Sometimes, what I do instead is draw the skull first. Then I layer the actual anatomy of the nose on top of that. The skull provides the nasal bones, and the rest is cartilage – the upper laterals, the nasal septal, the lateral crus, etc. Then there's flesh on top of that, which requires erasing a lot of the subsurface lines while still preserving the shapes that they generate in the flesh layed on top of them. I do this with intent: to understand the how of drawing a nose. I do this to understand and solve the problem of representing this form in a way that will read as both anatomically correct and visually appealing to human eyes (within the scope of the drawing's style - manga faces are in no way anatomically correct but they read as correct, and visually appealing to many people, within the style of the art).
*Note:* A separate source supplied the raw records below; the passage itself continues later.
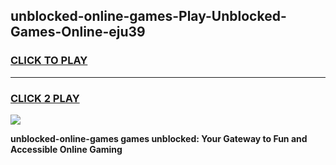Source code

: 
## unblocked-online-games-Play-Unblocked-Games-Online-eju39
<h3>
<a href="https://premium76.site?title=unblocked-online-games&ref=25A">CLICK TO PLAY</a></h3>
<hr>

<h3>
<a href="https://premium76.site?title=unblocked-online-games&ref=25A">CLICK 2 PLAY</a>
  
</h3>

<a href="https://premium76.site?title=unblocked-online-games&ref=25A"><img src="https://clearcache.store/games.png"></a>


**unblocked-online-games games unblocked: Your Gateway to Fun and Accessible Online Gaming**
I do this to establish muscle and visual memory that will allow me to solve this problem more reliably without having to take the intermediate steps.

Sometimes, I don't draw all of the underlying substructure, but neither do I draw a nose that comes from my personal memory bank. Sometimes I experiment with form, line weight, angle, shading … a dozen other variables. Sometimes I do this while looking at reference. Sometimes I do it from my own imagination. It's this exercise, in the long run, that truly establishes an artists' style. It's the reason you can look at any piece of Loish artwork and know, immediately, that it's hers – even while being able to see the influence of things like the Disney movies of the 90s clearly shining through. She is an amalgamation of her influences, but she is also something uniquely her own, because of the many millions of lines she's laid down over the course of years of practicing. Of drawing with intent. Loish's art is not, to simplify things absurdly for the sake of clarity, "Disney + Manga + Alfonse Mucha = Loish" but rather "Disney + Manga + Alfonse Mucha + Loish = Loish."

Machine Learning-generated images are often beautiful. They're also often distinguishable from the artists on whose work they were trained, albeit usually because there is something uncanny or not-quite-right about them compared to work that was made with intent. Nonetheless, ML-generated images can be claimed to have a style that is their own, even if that style's influences are worn on its sleeve. I maintain that there is a significant difference between a style obtained solely by mashing together bits of data, and a style obtained by acting with intent, and I believe its at the core of the latter where "art" is typically found.

The machines will get there. They're going to get a lot of places, some of them very soon, some of them a little later, but they'll get there. It's going to be scary for most people, at some point. Your job, whatever your job is, will be threatened first by Machine Learning and then, later, by true artificial intelligence. My job as a software engineer, my writing, my illustration (amateur though it is) — all of these are already threatened by Machine Learning. I can't control that. What I can control is the work I choose to consume - what I look at, what I support, what I pay for. When the machines can deliver art made with intent, if I am still alive when they get there, I will reevaluate. For now, they cannot. I'm sticking with human beings.